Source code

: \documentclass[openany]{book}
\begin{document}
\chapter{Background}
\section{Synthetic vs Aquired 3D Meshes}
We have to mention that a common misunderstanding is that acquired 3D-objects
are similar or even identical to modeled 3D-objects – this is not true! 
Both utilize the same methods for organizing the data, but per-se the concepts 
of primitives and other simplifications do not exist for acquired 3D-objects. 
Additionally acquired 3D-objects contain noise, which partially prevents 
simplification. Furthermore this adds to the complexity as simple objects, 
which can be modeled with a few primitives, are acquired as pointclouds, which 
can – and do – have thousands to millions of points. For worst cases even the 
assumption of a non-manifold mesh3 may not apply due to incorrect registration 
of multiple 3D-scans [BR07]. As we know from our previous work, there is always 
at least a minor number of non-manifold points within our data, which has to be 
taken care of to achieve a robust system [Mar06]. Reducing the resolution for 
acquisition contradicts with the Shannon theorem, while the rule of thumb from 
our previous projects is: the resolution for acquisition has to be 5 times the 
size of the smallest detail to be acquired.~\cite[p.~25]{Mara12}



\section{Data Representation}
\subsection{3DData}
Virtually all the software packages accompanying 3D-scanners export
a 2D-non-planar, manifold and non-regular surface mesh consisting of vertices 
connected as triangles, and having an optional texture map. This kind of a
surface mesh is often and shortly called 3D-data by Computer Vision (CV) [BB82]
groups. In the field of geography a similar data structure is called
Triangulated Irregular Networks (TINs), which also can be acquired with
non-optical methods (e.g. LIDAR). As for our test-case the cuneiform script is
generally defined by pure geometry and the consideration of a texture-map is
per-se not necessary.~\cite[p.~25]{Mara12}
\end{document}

========================================

Type out the material again, matching every line.

Source code

: \documentclass[openany]{book}
\begin{document}
\chapter{Background}
\section{Synthetic vs Aquired 3D Meshes}
We have to mention that a common misunderstanding is that acquired 3D-objects
are similar or even identical to modeled 3D-objects – this is not true! 
Both utilize the same methods for organizing the data, but per-se the concepts 
of primitives and other simplifications do not exist for acquired 3D-objects. 
Additionally acquired 3D-objects contain noise, which partially prevents 
simplification. Furthermore this adds to the complexity as simple objects, 
which can be modeled with a few primitives, are acquired as pointclouds, which 
can – and do – have thousands to millions of points. For worst cases even the 
assumption of a non-manifold mesh3 may not apply due to incorrect registration 
of multiple 3D-scans [BR07]. As we know from our previous work, there is always 
at least a minor number of non-manifold points within our data, which has to be 
taken care of to achieve a robust system [Mar06]. Reducing the resolution for 
acquisition contradicts with the Shannon theorem, while the rule of thumb from 
our previous projects is: the resolution for acquisition has to be 5 times the 
size of the smallest detail to be acquired.~\cite[p.~25]{Mara12}



\section{Data Representation}
\subsection{3DData}
Virtually all the software packages accompanying 3D-scanners export
a 2D-non-planar, manifold and non-regular surface mesh consisting of vertices 
connected as triangles, and having an optional texture map. This kind of a
surface mesh is often and shortly called 3D-data by Computer Vision (CV) [BB82]
groups. In the field of geography a similar data structure is called
Triangulated Irregular Networks (TINs), which also can be acquired with
non-optical methods (e.g. LIDAR). As for our test-case the cuneiform script is
generally defined by pure geometry and the consideration of a texture-map is
per-se not necessary.~\cite[p.~25]{Mara12}
\end{document}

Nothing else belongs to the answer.